Now that you know every potential scenario that might be responsible for the apparition of the DDE Server Window: Explorer.exe, here’s a list of methods that other affected users have successfully used to fix the problem.
Method 1: Uninstalling Realtek Audio Drivers (if applicable)
Audio drivers supplied by Realtek used to be all but mandatory on older Windows versions. But nowadays, they seem to cause a lot of conflicts including the DDE Server Window: Explorer.exe error on Windows 10. Several affected users have confirmed that the issue was finally fixed after they uninstalled the suite of Realtek drivers from the Programs and Features screen.
Keep in mind that as soon as you do this, Windows will switch over to the generic drivers included by default on Windows 10, so your computer will still have sound.
If you find yourself in this scenario and you’re actively using the Realtek Audio Service, follow the instructions below to uninstall the audio drivers and switch over to the generic drivers.
Here’s what you need to do:
- Press Windows key + R to open up a Run dialog box.

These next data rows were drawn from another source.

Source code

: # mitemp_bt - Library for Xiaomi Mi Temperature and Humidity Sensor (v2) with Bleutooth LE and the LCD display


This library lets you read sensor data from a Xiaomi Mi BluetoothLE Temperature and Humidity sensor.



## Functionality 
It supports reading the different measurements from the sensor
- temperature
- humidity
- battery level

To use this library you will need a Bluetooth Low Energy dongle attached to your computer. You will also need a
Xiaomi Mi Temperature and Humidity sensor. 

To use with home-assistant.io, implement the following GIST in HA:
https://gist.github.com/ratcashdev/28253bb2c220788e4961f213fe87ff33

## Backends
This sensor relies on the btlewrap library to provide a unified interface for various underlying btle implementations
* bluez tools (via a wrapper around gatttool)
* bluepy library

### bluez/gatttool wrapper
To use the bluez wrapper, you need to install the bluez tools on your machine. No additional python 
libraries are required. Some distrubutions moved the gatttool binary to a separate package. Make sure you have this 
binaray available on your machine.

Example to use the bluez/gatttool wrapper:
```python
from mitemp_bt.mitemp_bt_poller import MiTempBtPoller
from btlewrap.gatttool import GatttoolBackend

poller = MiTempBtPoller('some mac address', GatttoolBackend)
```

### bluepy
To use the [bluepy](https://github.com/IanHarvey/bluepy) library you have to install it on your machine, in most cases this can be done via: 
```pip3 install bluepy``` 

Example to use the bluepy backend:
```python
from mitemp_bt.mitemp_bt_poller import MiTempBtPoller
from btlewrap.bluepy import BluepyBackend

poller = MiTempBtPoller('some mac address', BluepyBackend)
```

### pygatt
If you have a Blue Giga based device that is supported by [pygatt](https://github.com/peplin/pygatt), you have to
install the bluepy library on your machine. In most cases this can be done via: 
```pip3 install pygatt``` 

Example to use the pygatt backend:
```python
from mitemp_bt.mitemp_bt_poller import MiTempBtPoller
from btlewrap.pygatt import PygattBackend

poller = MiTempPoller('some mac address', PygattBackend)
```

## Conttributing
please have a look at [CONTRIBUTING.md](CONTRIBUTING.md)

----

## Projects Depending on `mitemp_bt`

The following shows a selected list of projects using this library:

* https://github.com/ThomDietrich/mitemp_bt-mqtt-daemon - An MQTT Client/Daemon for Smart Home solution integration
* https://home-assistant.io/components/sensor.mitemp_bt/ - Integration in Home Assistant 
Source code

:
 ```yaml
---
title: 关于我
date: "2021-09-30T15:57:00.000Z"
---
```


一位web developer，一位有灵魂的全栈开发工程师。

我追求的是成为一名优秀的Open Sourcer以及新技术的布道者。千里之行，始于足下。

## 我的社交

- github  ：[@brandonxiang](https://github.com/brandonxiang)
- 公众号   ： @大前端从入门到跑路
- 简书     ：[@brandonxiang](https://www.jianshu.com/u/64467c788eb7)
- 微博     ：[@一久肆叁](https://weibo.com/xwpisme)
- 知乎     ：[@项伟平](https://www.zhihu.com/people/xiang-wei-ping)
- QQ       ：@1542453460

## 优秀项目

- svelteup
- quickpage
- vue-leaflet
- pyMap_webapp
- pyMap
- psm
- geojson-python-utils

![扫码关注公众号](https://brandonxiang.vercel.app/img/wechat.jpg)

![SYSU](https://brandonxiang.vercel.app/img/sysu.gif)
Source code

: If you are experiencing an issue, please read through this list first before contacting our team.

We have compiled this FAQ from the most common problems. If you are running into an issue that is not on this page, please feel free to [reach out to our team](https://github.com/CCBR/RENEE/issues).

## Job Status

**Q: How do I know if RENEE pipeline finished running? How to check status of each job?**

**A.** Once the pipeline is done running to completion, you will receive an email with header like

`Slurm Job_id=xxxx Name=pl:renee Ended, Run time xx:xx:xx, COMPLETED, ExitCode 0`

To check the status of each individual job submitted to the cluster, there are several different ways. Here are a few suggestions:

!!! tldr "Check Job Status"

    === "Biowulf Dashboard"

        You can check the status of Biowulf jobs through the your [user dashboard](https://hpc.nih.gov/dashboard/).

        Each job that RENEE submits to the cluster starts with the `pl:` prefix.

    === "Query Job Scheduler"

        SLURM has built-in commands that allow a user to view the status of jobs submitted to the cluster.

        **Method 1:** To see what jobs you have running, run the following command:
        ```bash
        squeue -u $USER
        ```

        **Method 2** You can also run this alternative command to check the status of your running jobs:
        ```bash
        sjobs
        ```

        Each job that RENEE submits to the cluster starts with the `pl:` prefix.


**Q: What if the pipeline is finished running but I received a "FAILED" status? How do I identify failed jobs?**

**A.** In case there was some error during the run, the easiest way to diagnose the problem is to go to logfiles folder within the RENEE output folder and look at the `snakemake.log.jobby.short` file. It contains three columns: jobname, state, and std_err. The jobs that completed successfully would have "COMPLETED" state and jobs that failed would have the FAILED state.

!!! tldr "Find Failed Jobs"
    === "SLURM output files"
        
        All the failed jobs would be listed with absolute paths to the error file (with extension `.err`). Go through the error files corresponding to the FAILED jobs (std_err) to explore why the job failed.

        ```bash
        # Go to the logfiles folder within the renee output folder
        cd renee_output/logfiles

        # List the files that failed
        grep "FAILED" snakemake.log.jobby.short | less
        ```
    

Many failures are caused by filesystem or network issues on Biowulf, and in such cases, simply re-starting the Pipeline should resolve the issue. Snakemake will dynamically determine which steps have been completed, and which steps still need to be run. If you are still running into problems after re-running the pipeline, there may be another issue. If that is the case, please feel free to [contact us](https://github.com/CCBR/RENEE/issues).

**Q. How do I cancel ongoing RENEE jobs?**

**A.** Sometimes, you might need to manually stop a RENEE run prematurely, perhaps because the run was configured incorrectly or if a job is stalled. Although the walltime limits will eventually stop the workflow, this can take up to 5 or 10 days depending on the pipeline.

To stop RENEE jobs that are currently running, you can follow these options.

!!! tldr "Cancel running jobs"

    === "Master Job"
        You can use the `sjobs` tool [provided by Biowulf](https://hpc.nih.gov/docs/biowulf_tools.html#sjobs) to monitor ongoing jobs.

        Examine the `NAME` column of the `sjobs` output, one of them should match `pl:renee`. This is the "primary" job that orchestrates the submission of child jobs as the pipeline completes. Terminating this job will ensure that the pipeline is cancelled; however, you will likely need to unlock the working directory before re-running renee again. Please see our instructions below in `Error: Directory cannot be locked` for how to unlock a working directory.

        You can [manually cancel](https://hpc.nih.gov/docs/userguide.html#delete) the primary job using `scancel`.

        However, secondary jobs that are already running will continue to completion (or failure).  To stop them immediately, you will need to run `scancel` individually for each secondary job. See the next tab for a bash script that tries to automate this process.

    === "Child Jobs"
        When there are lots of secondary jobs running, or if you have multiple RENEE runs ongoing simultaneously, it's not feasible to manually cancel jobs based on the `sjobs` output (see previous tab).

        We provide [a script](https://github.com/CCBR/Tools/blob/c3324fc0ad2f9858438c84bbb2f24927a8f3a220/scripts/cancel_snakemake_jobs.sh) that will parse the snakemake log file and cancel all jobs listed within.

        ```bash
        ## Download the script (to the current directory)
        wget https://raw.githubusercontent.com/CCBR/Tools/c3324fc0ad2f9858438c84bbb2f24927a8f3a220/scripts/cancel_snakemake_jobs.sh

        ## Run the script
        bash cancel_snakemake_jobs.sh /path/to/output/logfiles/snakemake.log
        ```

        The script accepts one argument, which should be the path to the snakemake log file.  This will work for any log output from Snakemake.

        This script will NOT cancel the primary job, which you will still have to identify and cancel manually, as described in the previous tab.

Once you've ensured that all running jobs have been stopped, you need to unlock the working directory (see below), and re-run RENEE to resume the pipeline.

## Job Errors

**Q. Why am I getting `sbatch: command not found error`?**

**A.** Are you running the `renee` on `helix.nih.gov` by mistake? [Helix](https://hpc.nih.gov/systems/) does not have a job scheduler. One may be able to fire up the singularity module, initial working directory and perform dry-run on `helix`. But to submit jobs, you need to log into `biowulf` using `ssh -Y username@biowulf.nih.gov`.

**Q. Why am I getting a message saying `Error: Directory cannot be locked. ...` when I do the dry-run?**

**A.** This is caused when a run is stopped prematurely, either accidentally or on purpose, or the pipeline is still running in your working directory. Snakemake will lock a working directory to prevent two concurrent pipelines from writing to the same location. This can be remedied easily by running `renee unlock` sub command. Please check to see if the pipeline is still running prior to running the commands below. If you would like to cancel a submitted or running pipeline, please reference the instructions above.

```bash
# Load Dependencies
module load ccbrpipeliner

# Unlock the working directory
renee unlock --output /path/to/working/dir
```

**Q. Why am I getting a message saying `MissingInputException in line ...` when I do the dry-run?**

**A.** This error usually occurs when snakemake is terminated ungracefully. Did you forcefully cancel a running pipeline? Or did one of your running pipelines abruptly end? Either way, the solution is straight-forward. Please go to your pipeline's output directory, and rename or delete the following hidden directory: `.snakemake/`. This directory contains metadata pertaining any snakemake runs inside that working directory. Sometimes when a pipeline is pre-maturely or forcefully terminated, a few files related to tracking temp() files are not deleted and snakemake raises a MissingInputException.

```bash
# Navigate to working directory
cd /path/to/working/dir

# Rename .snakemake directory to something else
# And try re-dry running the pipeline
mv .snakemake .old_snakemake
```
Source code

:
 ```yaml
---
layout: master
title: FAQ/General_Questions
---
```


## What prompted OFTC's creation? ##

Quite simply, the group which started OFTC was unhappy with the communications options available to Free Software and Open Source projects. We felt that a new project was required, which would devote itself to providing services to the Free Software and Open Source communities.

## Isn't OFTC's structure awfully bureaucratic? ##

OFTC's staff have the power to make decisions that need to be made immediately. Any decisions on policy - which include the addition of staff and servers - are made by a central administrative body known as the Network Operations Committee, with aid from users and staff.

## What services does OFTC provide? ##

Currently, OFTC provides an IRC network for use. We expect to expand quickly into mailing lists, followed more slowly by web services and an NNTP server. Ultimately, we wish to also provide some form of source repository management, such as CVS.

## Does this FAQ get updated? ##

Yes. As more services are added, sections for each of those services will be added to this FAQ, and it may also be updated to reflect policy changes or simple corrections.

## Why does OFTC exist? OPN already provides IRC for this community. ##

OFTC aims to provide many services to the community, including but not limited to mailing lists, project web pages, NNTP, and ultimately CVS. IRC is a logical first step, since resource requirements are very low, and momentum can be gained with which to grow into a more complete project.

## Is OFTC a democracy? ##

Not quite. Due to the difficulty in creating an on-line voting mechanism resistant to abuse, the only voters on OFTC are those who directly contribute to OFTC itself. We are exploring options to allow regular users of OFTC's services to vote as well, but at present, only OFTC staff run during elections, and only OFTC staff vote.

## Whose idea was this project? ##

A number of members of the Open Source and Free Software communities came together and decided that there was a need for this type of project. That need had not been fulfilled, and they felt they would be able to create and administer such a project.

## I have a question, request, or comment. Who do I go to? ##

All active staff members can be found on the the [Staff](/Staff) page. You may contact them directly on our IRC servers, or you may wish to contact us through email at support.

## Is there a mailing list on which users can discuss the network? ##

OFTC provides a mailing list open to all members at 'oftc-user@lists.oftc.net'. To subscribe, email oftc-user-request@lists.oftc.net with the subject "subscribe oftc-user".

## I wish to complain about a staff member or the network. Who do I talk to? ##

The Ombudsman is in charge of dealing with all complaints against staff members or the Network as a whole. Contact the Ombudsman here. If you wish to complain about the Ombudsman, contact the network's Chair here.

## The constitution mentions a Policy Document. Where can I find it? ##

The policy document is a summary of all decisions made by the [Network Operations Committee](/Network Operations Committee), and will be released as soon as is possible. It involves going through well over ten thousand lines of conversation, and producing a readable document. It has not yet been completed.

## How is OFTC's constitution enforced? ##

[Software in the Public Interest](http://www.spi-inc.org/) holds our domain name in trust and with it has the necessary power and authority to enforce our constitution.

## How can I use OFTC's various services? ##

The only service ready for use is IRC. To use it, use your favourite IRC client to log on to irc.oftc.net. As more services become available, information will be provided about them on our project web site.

Next, type ‘appwiz.cpl’ inside the text box and press Enter to open up the Programs and Features menu.
- Once you’re inside the Programs and Features prompt, go ahead and scroll down through the list of applications and locate the entry named Realtek HD Manager.
- When you locate the Realtek suite, right-click on it and choose Uninstall from the context menu that just appeared.
- Inside the uninstallation screen, follow the on-screen prompts to complete the uninstallation, then restart your computer.
- At the next startup, your computer will automatically switch over to the generic audio drivers. Once this happens, open File Explorer once again and see if you’re still seeing the same error code.
In case the same problem is still occurring, move down to the next potential fix below.
Method 2: Running a CHKDSK scan
As it turns out, this particular DDE Server Window: Explorer.exe error can also be related to a logical error rooted in your HDD or SSD. Sometimes File Manager will throw these kinds of errors when there’s a block inconsistency that cannot be read.
If this scenario is applicable, you should be able to fix this problem by running the CHKDSK utility to fix or replace bad sectors with unused equivalents.
In case you haven’t done this already, you can initiate a CHKDSK scan using the Check Disk Utility
Note: To maximize your chances of success, you should ensure that the CMD window you use to run the command is opened with admin access.
After the CHKDSK scan is complete, restart your computer and see if the problem is fixed once the next startup is complete.
In case you’re still encountering the same DDE Server Window: Explorer.exe, move down to the next potential fix below.
Method 3: Turning the Taskbar in desktop mode
If none of the potential fixes above have allowed you to fix the issue, there’s one workaround that a lot of affected users have successfully used to hide the apparition of new instances of the DDE Server Window: Explorer.exe.
But keep in mind that this is not a fix as it only hides the issue rather than resolve it. So if you’re content to be using a workaround to resolve the annoying popups, you should be able to fix the problem by accessing the Personalization tab of the Settings app and disabling the Automatically hide the taskbar in desktop mode.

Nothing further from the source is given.